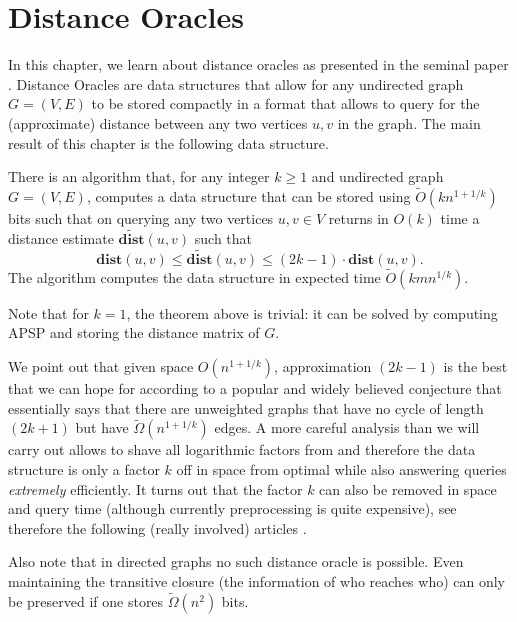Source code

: \chapter{Distance Oracles}

In this chapter, we learn about distance oracles as presented in the seminal paper \cite{thorup2005approximate}. Distance Oracles are data structures that allow for any undirected graph $G =(V,E)$ to be stored compactly in a format that allows to query for the (approximate) distance between any two vertices $u,v$ in the graph. The main result of this chapter is the following data structure.

\begin{theorem}\label{thm:mainDistanceOracle}
There is an algorithm that, for any integer $k \geq 1$ and undirected graph $G=(V,E)$, computes a data structure that can be stored using $\tilde{O}(kn^{1+1/k})$ bits such that on querying any two vertices $u,v \in V$ returns in $O(k)$ time a distance estimate $\widetilde{\mathbf{dist}}(u,v)$ such that
\[
\mathbf{dist}(u,v) \leq \widetilde{\mathbf{dist}}(u,v) \leq (2k-1) \cdot \mathbf{dist}(u,v).
\]
The algorithm computes the data structure in expected time $\tilde{O}(kmn^{1/k})$.
\end{theorem}

\begin{remark}Note that for $k=1$, the theorem above is trivial: it can be solved by computing APSP and storing the distance matrix of $G$.
\end{remark}

\begin{remark}
We point out that given space $O(n^{1+1/k})$, approximation $(2k-1)$ is the best that we can hope for according to a popular and widely believed conjecture that essentially says that there are unweighted graphs that have no cycle of length $(2k+1)$ but have $\tilde{\Omega}(n^{1+1/k})$ edges. A more careful analysis than we will carry out allows to shave all logarithmic factors from  and therefore the data structure is only a factor $k$ off in space from optimal while also answering queries \emph{extremely} efficiently. It turns out that the factor $k$ can also be removed in space and query time (although currently preprocessing is quite expensive), see therefore the following (really involved) articles \cite{chechik2014approximate, chechik2015approximate}.
\end{remark}

\begin{remark}
Also note that in directed graphs no such distance oracle is possible. Even maintaining the transitive closure (the information of who reaches who) can only be preserved if one stores $\tilde{\Omega}(n^2)$ bits.
\end{remark}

#### EXERCISE DESCRIPTION:
Across the whole listing above, count each line in which the string "theorem" occurs; respond with that number only.

#### ANSWER FOR THE TASK:
3